Sahara LV accused of violating COVID rules

Sahara lv accused of violating covid rules

Nevada gaming officials have accused the Sahara in Las Vegas of violating state-mandated coronavirus social distancing guidelines.

In a two-count complaint, the Nevada Gaming Control Board cited three instances of people standing too close to a slot machine, craps table and blackjack table while watching other patrons.

The board also cited a luncheon put on by an unnamed trade organization, which was attended by about 135 people, in violation of Gov. Steve Sisolak’s emergency directive limiting gatherings to a maximum of 50 people, the complaint said.

In a statement, a Sahara spokeswoman said the company “acknowledged and immediately corrected conditions related to state-mandated social distancing protocols.” She did not say whether resort officials planned to appeal the case.

The Las Vegas Strip property is owned by businessman Alex Meruelo, who is also the majority owner of a National Hockey League team, the Arizona Coyotes, and the Grand Sierra Resort in Reno.

Sisolak ordered casinos statewide closed in mid-March to help curb the spread of the virus. They were allowed to reopen starting June 4 under safety guidelines which include reduced occupancy and, later, mandatory face coverings for guests and employees.

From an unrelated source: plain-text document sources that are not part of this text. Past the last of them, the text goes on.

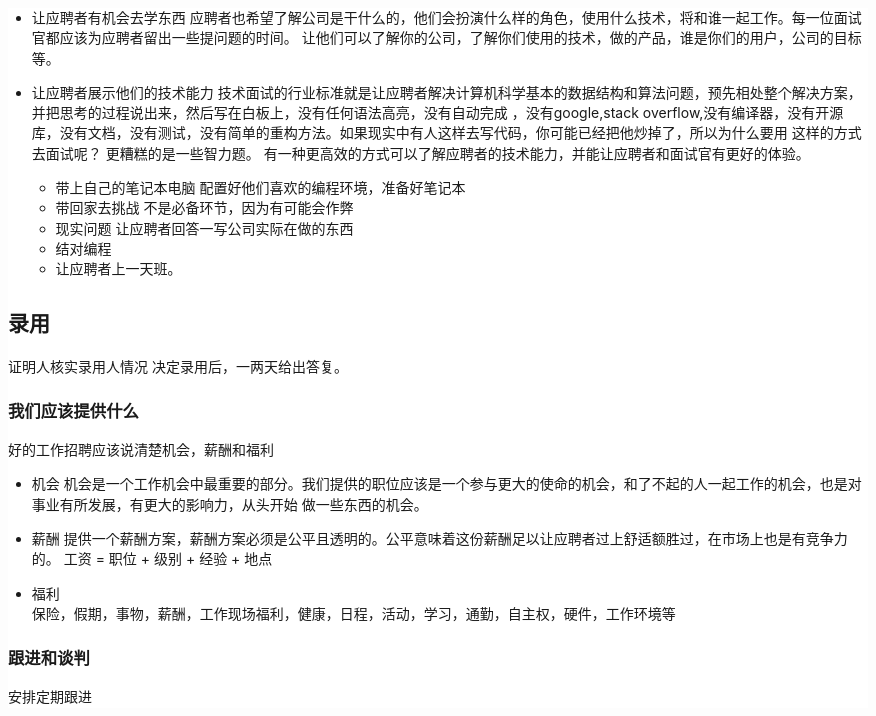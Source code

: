 - 让应聘者有机会去学东西  应聘者也希望了解公司是干什么的，他们会扮演什么样的角色，使用什么技术，将和谁一起工作。每一位面试官都应该为应聘者留出一些提问题的时间。
  让他们可以了解你的公司，了解你们使用的技术，做的产品，谁是你们的用户，公司的目标等。

- 让应聘者展示他们的技术能力
  技术面试的行业标准就是让应聘者解决计算机科学基本的数据结构和算法问题，预先相处整个解决方案，并把思考的过程说出来，然后写在白板上，没有任何语法高亮，没有自动完成
  ，没有google,stack overflow,没有编译器，没有开源库，没有文档，没有测试，没有简单的重构方法。如果现实中有人这样去写代码，你可能已经把他炒掉了，所以为什么要用
  这样的方式去面试呢？
  更糟糕的是一些智力题。
  有一种更高效的方式可以了解应聘者的技术能力，并能让应聘者和面试官有更好的体验。
  - 带上自己的笔记本电脑  配置好他们喜欢的编程环境，准备好笔记本
  - 带回家去挑战  不是必备环节，因为有可能会作弊
  - 现实问题  让应聘者回答一写公司实际在做的东西
  - 结对编程
  - 让应聘者上一天班。

## 录用
证明人核实录用人情况
决定录用后，一两天给出答复。

### 我们应该提供什么
好的工作招聘应该说清楚机会，薪酬和福利
- 机会  机会是一个工作机会中最重要的部分。我们提供的职位应该是一个参与更大的使命的机会，和了不起的人一起工作的机会，也是对事业有所发展，有更大的影响力，从头开始
  做一些东西的机会。

- 薪酬 提供一个薪酬方案，薪酬方案必须是公平且透明的。公平意味着这份薪酬足以让应聘者过上舒适额胜过，在市场上也是有竞争力的。
  工资 = 职位 + 级别 + 经验 + 地点

- 福利  
  保险，假期，事物，薪酬，工作现场福利，健康，日程，活动，学习，通勤，自主权，硬件，工作环境等

### 跟进和谈判
安排定期跟进

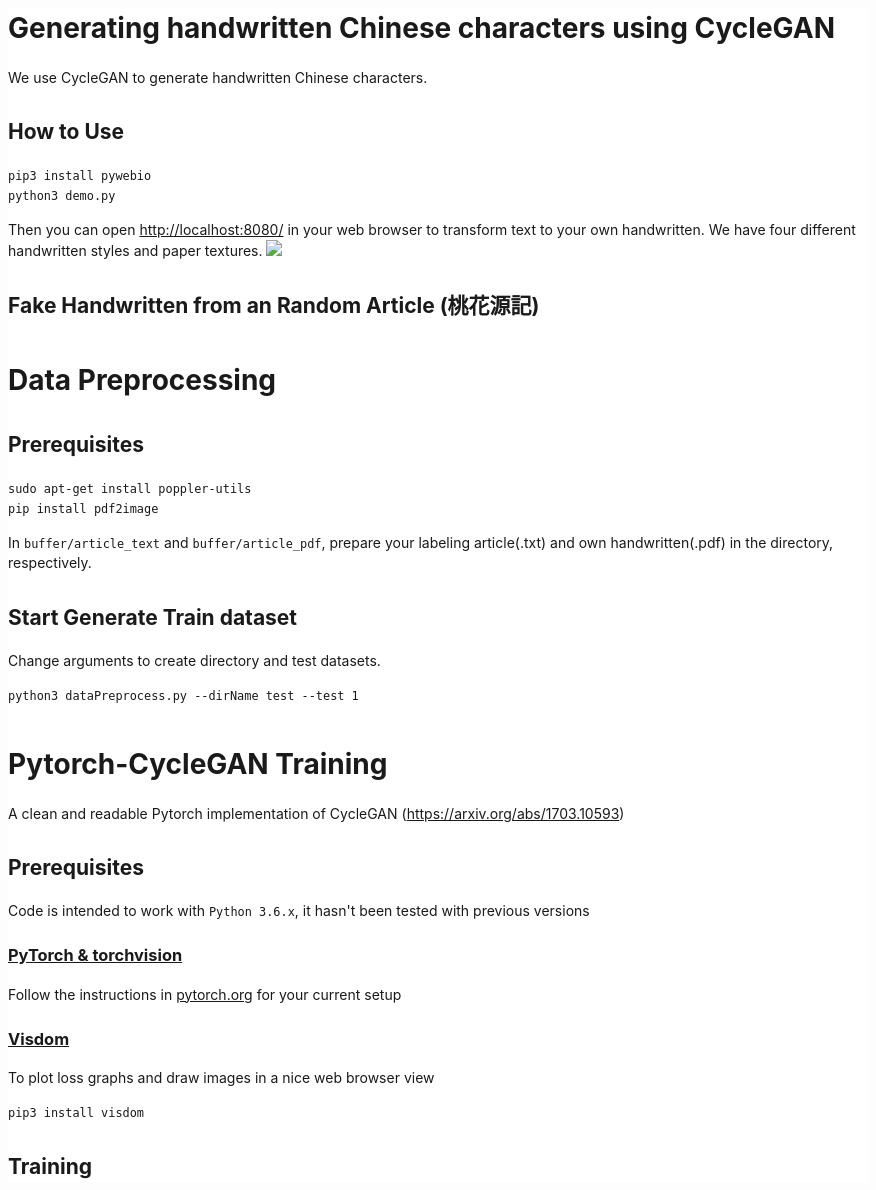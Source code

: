 # Generating handwritten Chinese characters using CycleGAN

We use CycleGAN to generate handwritten Chinese characters.
## How to Use
```
pip3 install pywebio
python3 demo.py
```
Then you can open [http://localhost:8080/](http://localhost:8080/) in your web browser to transform text to your own handwritten. We have four different handwritten styles and paper textures.
<img src="show/demo.gif">

## Fake Handwritten from an Random Article (桃花源記)

# Data Preprocessing
## Prerequisites
```
sudo apt-get install poppler-utils
pip install pdf2image
```
In ```buffer/article_text``` and ```buffer/article_pdf```, prepare your labeling article(.txt) and own handwritten(.pdf) in the directory, respectively.
## Start Generate Train dataset
Change arguments to create directory and test datasets.
```
python3 dataPreprocess.py --dirName test --test 1
```

# Pytorch-CycleGAN Training
A clean and readable Pytorch implementation of CycleGAN (https://arxiv.org/abs/1703.10593)

## Prerequisites
Code is intended to work with ```Python 3.6.x```, it hasn't been tested with previous versions

### [PyTorch & torchvision](http://pytorch.org/)
Follow the instructions in [pytorch.org](http://pytorch.org) for your current setup

### [Visdom](https://github.com/facebookresearch/visdom)
To plot loss graphs and draw images in a nice web browser view
```
pip3 install visdom
```

## Training
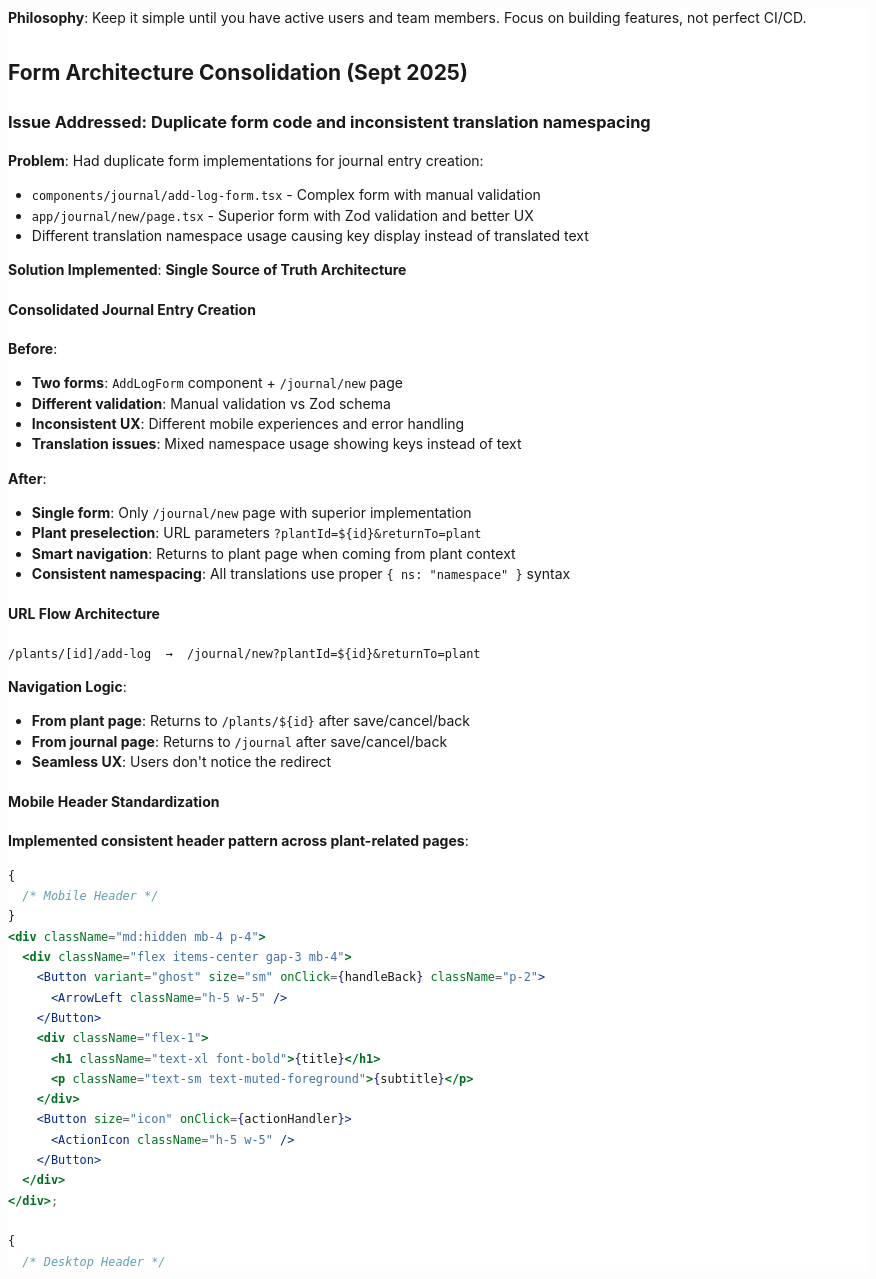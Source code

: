**Philosophy**: Keep it simple until you have active users and team members. Focus on building features, not perfect CI/CD.

## Form Architecture Consolidation (Sept 2025)

### Issue Addressed: Duplicate form code and inconsistent translation namespacing

**Problem**: Had duplicate form implementations for journal entry creation:

- `components/journal/add-log-form.tsx` - Complex form with manual validation
- `app/journal/new/page.tsx` - Superior form with Zod validation and better UX
- Different translation namespace usage causing key display instead of translated text

**Solution Implemented**: **Single Source of Truth Architecture**

#### Consolidated Journal Entry Creation

**Before**:

- **Two forms**: `AddLogForm` component + `/journal/new` page
- **Different validation**: Manual validation vs Zod schema
- **Inconsistent UX**: Different mobile experiences and error handling
- **Translation issues**: Mixed namespace usage showing keys instead of text

**After**:

- **Single form**: Only `/journal/new` page with superior implementation
- **Plant preselection**: URL parameters `?plantId=${id}&returnTo=plant`
- **Smart navigation**: Returns to plant page when coming from plant context
- **Consistent namespacing**: All translations use proper `{ ns: "namespace" }` syntax

#### URL Flow Architecture

```
/plants/[id]/add-log  →  /journal/new?plantId=${id}&returnTo=plant
```

**Navigation Logic**:

- **From plant page**: Returns to `/plants/${id}` after save/cancel/back
- **From journal page**: Returns to `/journal` after save/cancel/back
- **Seamless UX**: Users don't notice the redirect

#### Mobile Header Standardization

**Implemented consistent header pattern across plant-related pages**:

```jsx
{
  /* Mobile Header */
}
<div className="md:hidden mb-4 p-4">
  <div className="flex items-center gap-3 mb-4">
    <Button variant="ghost" size="sm" onClick={handleBack} className="p-2">
      <ArrowLeft className="h-5 w-5" />
    </Button>
    <div className="flex-1">
      <h1 className="text-xl font-bold">{title}</h1>
      <p className="text-sm text-muted-foreground">{subtitle}</p>
    </div>
    <Button size="icon" onClick={actionHandler}>
      <ActionIcon className="h-5 w-5" />
    </Button>
  </div>
</div>;

{
  /* Desktop Header */
```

This was the first regulatory complaint issued against a Strip property involving restrictions regarding the coronavirus outbreak. The Board previously filed three other complaints against small properties. It is rare for the Board to take public action against a large property. Most complaints against large casino companies are settled privately, which is allowed under unique Nevada laws, which generally protect casinos and the Board from public scrutiny, much to the continuing dismay of advantage players and patron abuse watchdogs.

“We take our duties as a licensed gaming operator very seriously and work continuously to adhere to the health and safety standards set forth by the governor and Nevada Gaming Commission,” unnamed Sahara officials said in the statement.

“As stated in the Nevada Gaming Control Board filing, we acknowledged and immediately corrected conditions related to state-mandated social distancing protocols inside the resort identified shortly after reopening in June. Prior to that, we worked with health experts to develop our own stringent health and sanitation protocols through our Sahara Cares program,” the statement said.

“We routinely review these protocols with team members to ensure compliance across the resort. Nothing is more important to us than the health and safety of our guests and team members and we will continue to work cooperatively with government agencies to ensure we meet these high standards.”

In other Sahara news, the casino company filed a defamation lawsuit against a local blogger who reported what the casino’s owners said was an inaccurate rumor that the property would close in September.

Scott Roeben, the man behind vitalvegas.com and the Twitter handle of the same name with more than 73,000 followers, tweeted: “Gut punch of the day: Rumor is Sahara could close permanently in September. Permanently.” The property’s lawyers allege that Roeben had made no effort to contact the company’s representatives to verify the information. The casino’s parent company, Las Vegas Resorts Holdings LLC (LVRH), received many inquiries, Sahara’s lawyers wrote in the legal complaint.

“At no point since taking ownership of the property has LVRH contemplated permanently closing the SAHARA,” attorneys wrote in the lawsuit. “The fallout from the … publication was widespread. LVRH has had to expend considerable effort assuring worried employees that the SAHARA was not closing, many of whom were already concerned about their jobs as a result of the current COVID-19 pandemic.”

In an email to the Las Vegas Review-Journal on Friday, Roeben suggested that he had not seen the lawsuit until a reporter sent him a copy.

Sahara’s Twitter account responded to the Vital Vegas tweet, which has since been deleted: “There is no merit to this claim. It is extremely disappointing to have someone spread unfounded rumors that detrimentally impact our team members, guests and community. To find out what we are really about visit https://sahara.lv/SAHARACares.”

Roeben couched his original post by writing, “This startling rumor is unconfirmed, but there’s no denying Sahara was having a rough go of it even prior to the COVID-19 crisis.”

Sources:

“Sahara accused of violating virus social distancing protocols”, Bryan Horwath, lasvegassun.com, August 5, 2020.

Sahara slapped with regulatory complaint on coronavirus safety”, Richard N. Velotta, lvrj.com, August 5, 2020.

“Sahara says closure rumor untrue, sues Las Vegas blogger”, David Ferrara, lvrj.com, August 7, 2020.